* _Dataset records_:
_ _ _ _ _ _ _

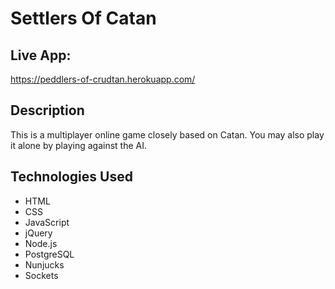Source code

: # Settlers Of Catan

## Live App:
https://peddlers-of-crudtan.herokuapp.com/

## Description

This is a multiplayer online game closely based on Catan.  You may also play it alone by playing against the AI.

## Technologies Used

- HTML
- CSS
- JavaScript
- jQuery
- Node.js
- PostgreSQL
- Nunjucks
- Sockets
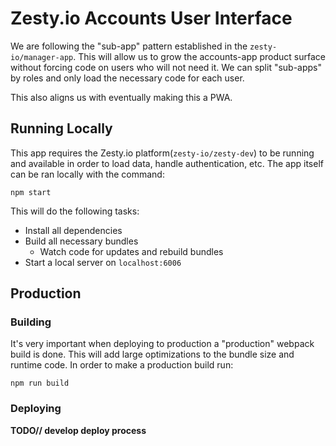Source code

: # Zesty.io Accounts User Interface

We are following the "sub-app" pattern established in the `zesty-io/manager-app`. This will allow us to grow the accounts-app product surface without forcing code on users who will not need it. We can split "sub-apps" by roles and only load the necessary code for each user.

This also aligns us with eventually making this a PWA.

## Running Locally

This app requires the Zesty.io platform(`zesty-io/zesty-dev`) to be running and available in order to load data, handle authentication, etc. The app itself can be ran locally with the command:

    npm start

This will do the following tasks:

- Install all dependencies
- Build all necessary bundles
	- Watch code for updates and rebuild bundles
- Start a local server on `localhost:6006`

## Production

### Building

It's very important when deploying to production a "production" webpack build is done. This will add large optimizations to the bundle size and runtime code. In order to make a production build run:

	npm run build

### Deploying

**TODO// develop deploy process**
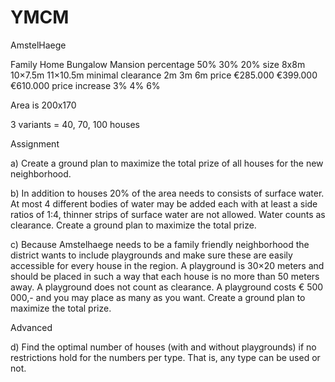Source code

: # YMCM
AmstelHaege

Family              Home	    Bungalow	  Mansion
percentage	        50%	      30%	        20%
size	              8x8m	    10×7.5m	    11×10.5m
minimal clearance	  2m	      3m	        6m
price	              €285.000  €399.000	  €610.000
price increase	    3%	      4%	        6%

Area is 200x170

3 variants = 40, 70, 100 houses

Assignment

a) Create a ground plan to maximize the total prize of all houses for the new neighborhood.

b) In addition to houses 20% of the area needs to consists of surface water. At most 4 different bodies of water may be added each with at least a side ratios of 1:4, thinner strips of surface water are not allowed. Water counts as clearance. Create a ground plan to maximize the total prize.

c) Because Amstelhaege needs to be a family friendly neighborhood the district wants to include playgrounds and make sure these are easily accessible for every house in the region. A playground is 30×20 meters and should be placed in such a way that each house is no more than 50 meters away. A playground does not count as clearance. A playground costs € 500 000,- and you may place as many as you want. Create a ground plan to maximize the total prize.

Advanced

d) Find the optimal number of houses (with and without playgrounds) if no restrictions hold for the numbers per type. That is, any type can be used or not.
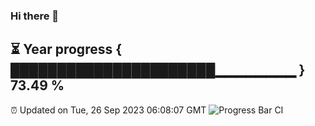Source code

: ### Hi there 👋
⏳ Year progress { ██████████████████████▁▁▁▁▁▁▁▁ } 73.49 %
---
⏰ Updated on Tue, 26 Sep 2023 06:08:07 GMT
![Progress Bar CI](https://github.com/Moyi321/Moyi321/workflows/Progress%20Bar%20CI/badge.svg)
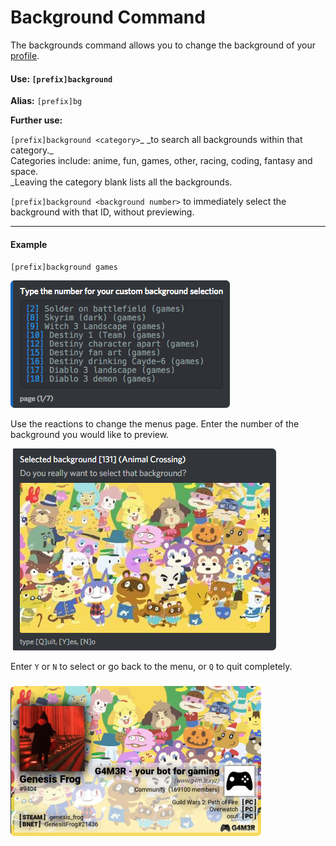 # Background Command

The backgrounds command allows you to change the background of your [profile](/commands/community/profile.md).

#### Use: `[prefix]background`

**Alias:** `[prefix]bg`

**Further use:**

`[prefix]background <category>`_ \_to search all backgrounds within that category._  
Categories include: anime, fun, games, other, racing, coding, fantasy and space.  
\_Leaving the category blank lists all the backgrounds.

`[prefix]background <background number>` to immediately select the background with that ID, without previewing.

---

#### Example

`[prefix]background games`

![](/assets/Ems_bg-Games.png)

Use the reactions to change the menus page. Enter the number of the background you would like to preview.

![](/assets/Ems_AC-BG.png)

Enter `Y` or `N` to select or go back to the menu, or `Q` to quit completely.

### ![](/assets/Ems_Profile.png)




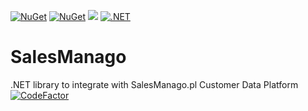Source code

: [![NuGet](https://img.shields.io/nuget/v/SalesManago.svg)](https://www.nuget.org/packages/SalesManago) 
[![NuGet](https://img.shields.io/nuget/dt/SalesManago.svg)](https://www.nuget.org/packages/SalesManago)
![](https://vistr.dev/badge?repo=tomaszcekalo.SalesManago)
[![.NET](https://github.com/tomaszcekalo/SalesManago/actions/workflows/publish-efcore.yml/badge.svg)](https://github.com/tomaszcekalo/SalesManago/actions/workflows/publish-efcore.yml)

# SalesManago
.NET library to integrate with SalesManago.pl Customer Data Platform
[![CodeFactor](https://www.codefactor.io/repository/github/tomaszcekalo/SalesManago/badge)](https://www.codefactor.io/repository/github/tomaszcekalo/SalesManago)
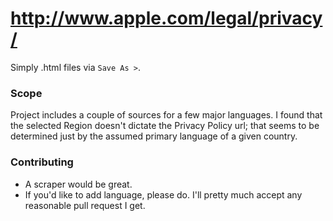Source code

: # http://www.apple.com/legal/privacy/
Simply .html files via `Save As >`. 

### Scope
Project includes a couple of sources for a few major languages. I found that the selected Region doesn't dictate the Privacy Policy url; that seems to be determined just by the assumed primary language of a given country. 


### Contributing
- A scraper would be great. 
- If you'd like to add language, please do. I'll pretty much accept any reasonable pull request I get. 

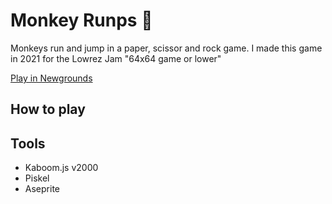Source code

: # Monkey Runps 🍌

Monkeys run and jump in a paper, scissor and rock game. I made this game in
2021 for the Lowrez Jam "64x64 game or lower"

[Play in Newgrounds](https://www.newgrounds.com/portal/view/810116) <br>

## How to play

## Tools
- Kaboom.js v2000
- Piskel
- Aseprite
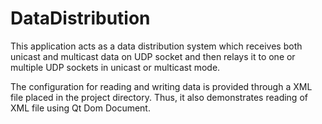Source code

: # DataDistribution

This application acts as a data distribution system which receives both unicast and multicast data on UDP socket and then relays it to one or multiple UDP sockets in unicast or multicast mode.

The configuration for reading and writing data is provided through a XML file placed in the project directory. Thus, it also demonstrates reading of XML file using Qt Dom Document.
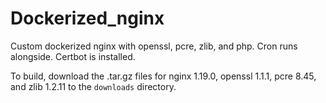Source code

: # Dockerized_nginx
Custom dockerized nginx with openssl, pcre, zlib, and php. Cron runs alongside. Certbot is installed.

To build, download the .tar.gz files for nginx 1.19.0, openssl 1.1.1, pcre 8.45, and zlib 1.2.11 to the `downloads` directory.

_ _ _ _ _ _ _

* _Task to carry out_:
Exact repeats of the lines from the first one in the data through the line containing "Accounts User Interface" make up the answer. Pictures do not.

* _Reply_:
Source code

: # Settlers Of Catan

## Live App:
https://peddlers-of-crudtan.herokuapp.com/

## Description

This is a multiplayer online game closely based on Catan.  You may also play it alone by playing against the AI.

## Technologies Used

- HTML
- CSS
- JavaScript
- jQuery
- Node.js
- PostgreSQL
- Nunjucks
- Sockets
Source code

: # Zesty.io Accounts User Interface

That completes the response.